Visit Scott's website - Reflections of the One Life, where other essays may be read and videos watched on-line.

See Scott's entry on the Western Writers page.

Notice that life is a symphony of sights, sounds, smells, sensations, thoughts, feelings, states, and experiences. Notice that the beautiful music of this symphony can only be fully realized when there is no self pretending to be the conductor.

 Notice how beautiful and big, and yet how empty, the space around you is when you go outside. It never ends. It embraces you.

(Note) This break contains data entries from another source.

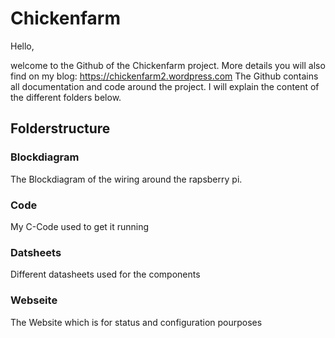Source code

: # Chickenfarm
Hello,

welcome to the Github of the Chickenfarm project. More details you will also find on my blog: https://chickenfarm2.wordpress.com
The Github contains all documentation and code around the project. I will explain the content of the different folders below.

<h2>Folderstructure</h2>
<h3>Blockdiagram</h3>
The Blockdiagram of the wiring around the rapsberry pi.
<h3>Code</h3>
My C-Code used to get it running
<h3>Datsheets</h3>
Different datasheets used for the components
<h3>Webseite</h3>
The Website which is for status and configuration pourposes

Notice that there are no problems until a thought reaches up to label something within your field of awareness as a “problem.” “Problems” are perfectly designed to keep self-centeredness in place because you get to think about them, analyze them, and complain to yourself and others about them, including about how you are or are not overcoming them. This keeps the focus on you. Life is simply happening. It is not happening to you. It is happening whether you resist it or welcome it. You only think it is happening to you. This mode of thinking helps you keep the dream of a separate self alive.

Notice the self-centered nature of a thought, and notice the next thought that tells you that you should not be self-centered. It is all a dream of self-centeredness.

Notice that, when conflict arises in an interaction with someone or in a given situation, you entered the interaction or situation with a preconceived thought that it would turn out a certain way. Conflict arises when your dreams about reality do not match reality. Thus, you brought conflict into the situation when you brought your dream into it. No one is the cause of your pain. You are simply dreaming that you have control. Rather than blaming people, situations, or even yourself, simply notice the content of your dream.
  
Notice that resentments towards others have nothing to do with them. You are simply believing a presently arising dream. In this dream, a person or situation was supposed to do what you wanted them to do. That is not reality. The source of your pain is never outside you. It results from your attachment to thought and emotion arising within you. Do not try to fix or overcome resentments. Just notice them. Feel them fully.

Notice the feeling of lack within when someone does not give you the praise, acknowledgement, or approval you are seeking. Realize that the problem has nothing to do with what they did or did not give you. The problem arose when you failed to feel directly this sense of lack in the moment it first appeared in your body. It then fueled painful and untrue thoughts about how others are responsible for your happiness and contentment. You are noticing that lack is an illusion.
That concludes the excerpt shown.